|After earthquake, Italians ask tough questions about building codes.|
|One of the towns at the epicenter of the quake — Arquata del Tronto — is a scene of devastation, with thousands of people left homeless. Most of the charming three-story buildings and houses in the area — unreinforced brick or concrete frame buildings — were vulnerable to earthquakes, according to the U.S. Geological Survey. Photo: Getty Images|
|Italy is one of the most seismically active countries in Europe, and is no stranger to deadly earthquakes.
At least 290 people were killed after a 6.2-magnitude earthquake struck central Italy on Aug. 24, according to Italy's Civil Protection Department. The earthquake, estimated to have struck shortly after 3.30 a.m. at a shallow depth of 10km below the epicenter, was felt across a vast region of the country, including the capital Rome. A series of aftershocks have continued to affect the area, including a second earthquake of magnitude 5.5.
The towns at the epicenter of the quake — Amatrice, Accumoli and Arquata del Tronto — are scenes of devastation, with thousands of people left homeless. Most of the charming three-story buildings and houses in the area — unreinforced brick or concrete frame buildings — were vulnerable to earthquakes, according to the U.S. Geological Survey, and offered little resistance.
While there is currently no way of predicting an earthquake, the best way to minimize the impact is to ensure all buildings in tremor-prone areas are correctly reinforced, and attention is turning to whether a culture of impunity toward building codes contributed to the high number of casualties. In the early 20th century, thousands of people were killed in Italy's numerous earthquakes; in the latter half of the 20th century, the death toll in earthquakes started to decrease, in correlation to Italy advancing its building codes with a mind towards the quakes.
Seismologist Leonardo Seeber, a research professor at the Lamont-Doherty Earth Observatory at Columbia University, was born in Florence and has studied the tectonic activity of the Apennine region for more than 35 years. "Italy is an old country, and the houses are made of stone," he said. "Just as important as what the earth does, is what humans build on top of it. Closely packed medieval buildings, constructed before the emergence of things such as building codes and reinforced concrete, are vulnerable to shaking and much more dangerous when they collapse."
"Although Italian seismic building codes are state-of-the-art, they are applied to new buildings and the majority of the building stock precedes the introduction of these seismic codes."
Italy's advances in construction and building codes have resulted in modern structures that are better able to withstand the impact of earthquakes. However, in many of Italy's historic towns and villages, it's not possible to protect centuries-old buildings and their heritage.
"Why the earthquakes cause so many casualties is linked to the vulnerability of the building stock," stated Dr. Tiziana Rossetto, a professor of earthquake engineering at University College London. "Although Italian seismic building codes are state-of-the-art, they are applied to new buildings and the majority of the building stock precedes the introduction of these seismic codes."
"In particular, the historical centers of many small towns, such as in the affected areas, are composed of fairly weak masonry construction that is very vulnerable to earthquakes, in particular if no strengthening interventions have been carried out in the past," Rossetto continued. "This means that moderate earthquakes can result in the collapse of buildings, and therefore, casualties."

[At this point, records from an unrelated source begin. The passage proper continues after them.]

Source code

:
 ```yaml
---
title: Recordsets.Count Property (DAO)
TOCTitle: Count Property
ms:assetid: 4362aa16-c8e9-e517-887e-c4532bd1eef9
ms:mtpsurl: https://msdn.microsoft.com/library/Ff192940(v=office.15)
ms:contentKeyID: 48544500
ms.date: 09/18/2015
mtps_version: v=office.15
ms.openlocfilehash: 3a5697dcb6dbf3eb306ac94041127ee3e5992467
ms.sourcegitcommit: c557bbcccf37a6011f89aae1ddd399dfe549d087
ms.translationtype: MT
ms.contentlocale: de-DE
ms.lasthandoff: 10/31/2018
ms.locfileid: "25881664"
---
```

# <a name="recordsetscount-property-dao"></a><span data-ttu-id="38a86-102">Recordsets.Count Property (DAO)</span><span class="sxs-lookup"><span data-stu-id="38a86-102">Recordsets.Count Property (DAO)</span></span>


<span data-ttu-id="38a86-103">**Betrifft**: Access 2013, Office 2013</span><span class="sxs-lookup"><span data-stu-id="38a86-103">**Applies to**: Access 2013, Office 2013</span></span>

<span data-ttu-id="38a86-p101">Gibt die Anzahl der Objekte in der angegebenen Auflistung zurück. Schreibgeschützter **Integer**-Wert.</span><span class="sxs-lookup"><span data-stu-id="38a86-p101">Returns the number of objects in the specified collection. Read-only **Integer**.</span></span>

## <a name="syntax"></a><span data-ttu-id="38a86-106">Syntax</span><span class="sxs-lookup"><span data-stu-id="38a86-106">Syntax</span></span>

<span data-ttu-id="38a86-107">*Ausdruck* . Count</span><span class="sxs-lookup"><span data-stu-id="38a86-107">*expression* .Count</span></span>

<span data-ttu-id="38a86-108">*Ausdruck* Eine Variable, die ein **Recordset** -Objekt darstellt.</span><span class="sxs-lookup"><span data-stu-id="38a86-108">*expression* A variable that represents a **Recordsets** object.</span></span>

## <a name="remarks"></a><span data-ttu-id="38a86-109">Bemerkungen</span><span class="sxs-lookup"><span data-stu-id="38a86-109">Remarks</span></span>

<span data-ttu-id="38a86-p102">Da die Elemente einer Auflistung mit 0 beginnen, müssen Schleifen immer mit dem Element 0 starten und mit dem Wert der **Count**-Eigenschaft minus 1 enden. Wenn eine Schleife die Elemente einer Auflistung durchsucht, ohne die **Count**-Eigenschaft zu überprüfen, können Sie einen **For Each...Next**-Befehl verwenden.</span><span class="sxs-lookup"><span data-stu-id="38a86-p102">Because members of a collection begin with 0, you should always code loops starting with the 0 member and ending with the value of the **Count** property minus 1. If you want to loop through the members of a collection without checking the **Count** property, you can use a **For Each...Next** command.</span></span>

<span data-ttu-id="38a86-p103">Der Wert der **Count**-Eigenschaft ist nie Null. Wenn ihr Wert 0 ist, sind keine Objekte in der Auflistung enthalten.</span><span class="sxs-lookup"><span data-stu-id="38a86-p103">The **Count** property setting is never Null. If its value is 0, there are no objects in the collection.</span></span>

In a country littered with illegal buildings and construction eyesores, Italian experts blame the use of low-quality cement and inadequate supporting iron rods, saying tens of thousands of palaces, schools and hospitals are at risk. Gian Michele Calvi, chairman of the European center for research in earthquake engineering, said that 80,000 public buildings in Italy were still unsafe despite the enforcement of construction regulations after previous natural disasters; of these 22,000 were schools in seismic areas, and out of another 16,000 buildings in zones considered at risk, 9,000 were not built with modern anti-seismic criteria.